It's time to come around to a point that's been bugging me for a long time: why is the Python import routine so, well, so darned convoluted? The answer is "history," basically the history of Python and the attempt to turn import into a tool that's incredibly easy to use and understand for the common programmer, yet flexible enough to give the advanced programmer the power to redefine it into whatever else it has to mean.

We've talked about how the system has two different loading systems: the sys.meta_path and the sys.path_hooks, and how the latter is just as arbitrary as the former: the last path_hook is for the filesystem, so it runs os.isdir() on every item in sys.path and only offers to handle the ones that returns true, and it only runs after everything else has been run, so:

  * If a meta_path interpreted an import fullname with respect to a path that's a directory, the default won't get it,
  * If a path_hook said it could handle it, the default won't get it,

... and so on.  The whole point of  using first-one-wins priority pathing is to leave the responsibility for not failing up to the developer. The default really is the fallback position, and it uses only a subset of sys.path.  The formal type of a sys.path entry is... no type at all. It could be a string, a filesystem directory iterator, an object that interacts with a path_hook. It could be anything at all. The only consideration is that, if it can't be coerced into a string that os.isdir() can reject, you had better handle it before it falls through to the default.

It's really time to call it like it is: sys.path and sys.path_hooks are a special case for loading. They're the original special case, but that's what they are. They lead to weird results like one finder saying it can handle and another, turning the leading elements of the fullname into arbitrary and meaningless tokens.

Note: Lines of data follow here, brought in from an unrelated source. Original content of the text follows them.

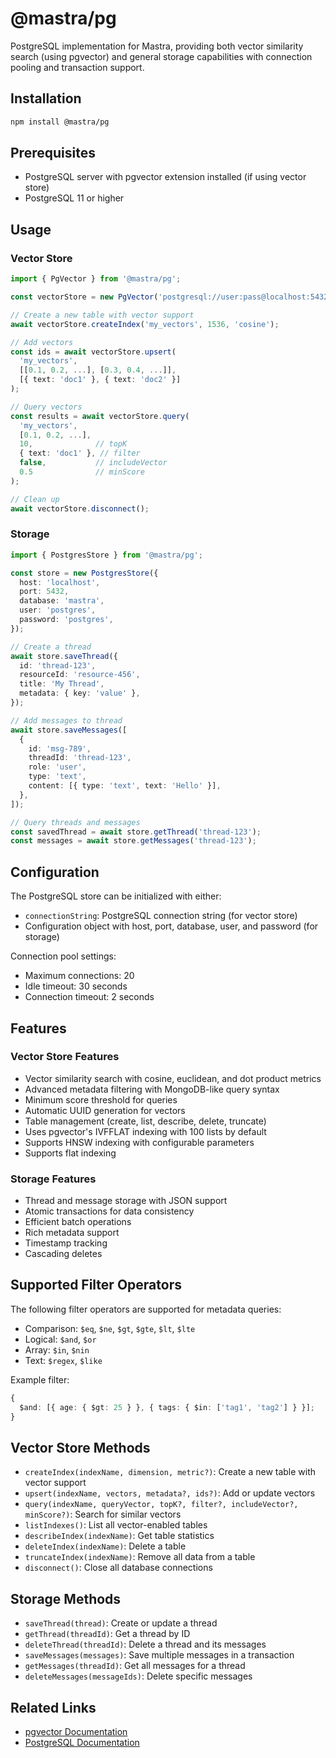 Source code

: # @mastra/pg

PostgreSQL implementation for Mastra, providing both vector similarity search (using pgvector) and general storage capabilities with connection pooling and transaction support.

## Installation

```bash
npm install @mastra/pg
```

## Prerequisites

- PostgreSQL server with pgvector extension installed (if using vector store)
- PostgreSQL 11 or higher

## Usage

### Vector Store

```typescript
import { PgVector } from '@mastra/pg';

const vectorStore = new PgVector('postgresql://user:pass@localhost:5432/db');

// Create a new table with vector support
await vectorStore.createIndex('my_vectors', 1536, 'cosine');

// Add vectors
const ids = await vectorStore.upsert(
  'my_vectors',
  [[0.1, 0.2, ...], [0.3, 0.4, ...]],
  [{ text: 'doc1' }, { text: 'doc2' }]
);

// Query vectors
const results = await vectorStore.query(
  'my_vectors',
  [0.1, 0.2, ...],
  10,              // topK
  { text: 'doc1' }, // filter
  false,           // includeVector
  0.5              // minScore
);

// Clean up
await vectorStore.disconnect();
```

### Storage

```typescript
import { PostgresStore } from '@mastra/pg';

const store = new PostgresStore({
  host: 'localhost',
  port: 5432,
  database: 'mastra',
  user: 'postgres',
  password: 'postgres',
});

// Create a thread
await store.saveThread({
  id: 'thread-123',
  resourceId: 'resource-456',
  title: 'My Thread',
  metadata: { key: 'value' },
});

// Add messages to thread
await store.saveMessages([
  {
    id: 'msg-789',
    threadId: 'thread-123',
    role: 'user',
    type: 'text',
    content: [{ type: 'text', text: 'Hello' }],
  },
]);

// Query threads and messages
const savedThread = await store.getThread('thread-123');
const messages = await store.getMessages('thread-123');
```

## Configuration

The PostgreSQL store can be initialized with either:

- `connectionString`: PostgreSQL connection string (for vector store)
- Configuration object with host, port, database, user, and password (for storage)

Connection pool settings:

- Maximum connections: 20
- Idle timeout: 30 seconds
- Connection timeout: 2 seconds

## Features

### Vector Store Features

- Vector similarity search with cosine, euclidean, and dot product metrics
- Advanced metadata filtering with MongoDB-like query syntax
- Minimum score threshold for queries
- Automatic UUID generation for vectors
- Table management (create, list, describe, delete, truncate)
- Uses pgvector's IVFFLAT indexing with 100 lists by default
- Supports HNSW indexing with configurable parameters
- Supports flat indexing

### Storage Features

- Thread and message storage with JSON support
- Atomic transactions for data consistency
- Efficient batch operations
- Rich metadata support
- Timestamp tracking
- Cascading deletes

## Supported Filter Operators

The following filter operators are supported for metadata queries:

- Comparison: `$eq`, `$ne`, `$gt`, `$gte`, `$lt`, `$lte`
- Logical: `$and`, `$or`
- Array: `$in`, `$nin`
- Text: `$regex`, `$like`

Example filter:

```typescript
{
  $and: [{ age: { $gt: 25 } }, { tags: { $in: ['tag1', 'tag2'] } }];
}
```

## Vector Store Methods

- `createIndex(indexName, dimension, metric?)`: Create a new table with vector support
- `upsert(indexName, vectors, metadata?, ids?)`: Add or update vectors
- `query(indexName, queryVector, topK?, filter?, includeVector?, minScore?)`: Search for similar vectors
- `listIndexes()`: List all vector-enabled tables
- `describeIndex(indexName)`: Get table statistics
- `deleteIndex(indexName)`: Delete a table
- `truncateIndex(indexName)`: Remove all data from a table
- `disconnect()`: Close all database connections

## Storage Methods

- `saveThread(thread)`: Create or update a thread
- `getThread(threadId)`: Get a thread by ID
- `deleteThread(threadId)`: Delete a thread and its messages
- `saveMessages(messages)`: Save multiple messages in a transaction
- `getMessages(threadId)`: Get all messages for a thread
- `deleteMessages(messageIds)`: Delete specific messages

## Related Links

- [pgvector Documentation](https://github.com/pgvector/pgvector)
- [PostgreSQL Documentation](https://www.postgresql.org/docs/)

I wish I could call for a more rational import system, one in which we talked only about resource managers which had the ability to access resource archives, iterate through the contents, identify corresponding resources, load the contents of that resource, and compilers that could identify the text that had just been accessed (via whatever metadata was available) and turn it into a Python module.

But we can't. Python is too well-established to put up with such rationalizing shenanigans, and too many people are dependent upon the existing behavior to help make it so. Python was born when NFS was the thing, when there were no real open-source databases, no object stores. Python was released two years before the Mosaic web browser! It would be far too disruptive. So we'll keep getting PEPs forever trying to rationalize the irrational.

That's okay. It gives me something to get paid for.

But, it does point out one major flaw: because Finders and Loaders are so intimately linked, even if we manage to rationalize FileFinder and SourceFileLoader, that's only with respect to the Filesystem. We'll have to make equivalent loader/finders for any other sort of accessor, be it Zipfiles or any of the other wacky resource pools that people have come up with.

Unfortunately, I don't have a good plan for those. Fortunately, filesystems are still the most common way of storing and loading libraries, so concentrating on those gets us 99% of the way there.